» **YOUR ASSIGNMENT**
Among the entries below, find the lines with the word "response" and return them.

» **DATA EXTRACTS**
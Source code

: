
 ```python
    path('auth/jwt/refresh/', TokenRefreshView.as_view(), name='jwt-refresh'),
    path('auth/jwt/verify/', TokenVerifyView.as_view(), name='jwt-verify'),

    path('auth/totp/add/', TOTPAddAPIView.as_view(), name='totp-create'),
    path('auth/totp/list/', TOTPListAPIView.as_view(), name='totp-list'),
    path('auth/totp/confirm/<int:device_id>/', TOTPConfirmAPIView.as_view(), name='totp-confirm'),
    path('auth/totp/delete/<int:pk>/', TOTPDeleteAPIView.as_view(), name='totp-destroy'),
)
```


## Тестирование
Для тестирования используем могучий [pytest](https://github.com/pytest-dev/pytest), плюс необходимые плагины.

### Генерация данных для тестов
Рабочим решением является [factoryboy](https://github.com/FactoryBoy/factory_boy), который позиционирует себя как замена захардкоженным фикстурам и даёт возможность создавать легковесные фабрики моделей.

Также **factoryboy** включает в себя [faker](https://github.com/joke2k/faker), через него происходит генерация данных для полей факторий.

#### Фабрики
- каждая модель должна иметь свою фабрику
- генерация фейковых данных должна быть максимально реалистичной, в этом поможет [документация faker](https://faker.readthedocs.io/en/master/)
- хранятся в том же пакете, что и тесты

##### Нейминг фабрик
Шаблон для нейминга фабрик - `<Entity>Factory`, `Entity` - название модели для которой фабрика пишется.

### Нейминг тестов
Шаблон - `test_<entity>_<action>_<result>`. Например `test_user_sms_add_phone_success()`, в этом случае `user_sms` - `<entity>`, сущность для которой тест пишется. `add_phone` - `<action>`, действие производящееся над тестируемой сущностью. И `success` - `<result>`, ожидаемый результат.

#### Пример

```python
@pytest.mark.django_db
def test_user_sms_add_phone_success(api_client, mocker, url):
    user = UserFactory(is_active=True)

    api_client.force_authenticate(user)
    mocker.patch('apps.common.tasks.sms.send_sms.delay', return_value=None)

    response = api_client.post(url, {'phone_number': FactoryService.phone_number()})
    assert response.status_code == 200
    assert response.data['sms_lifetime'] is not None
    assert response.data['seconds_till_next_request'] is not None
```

» **TASK OUTPUT**
    response = api_client.post(url, {'phone_number': FactoryService.phone_number()})
    assert response.status_code == 200
    assert response.data['sms_lifetime'] is not None
    assert response.data['seconds_till_next_request'] is not None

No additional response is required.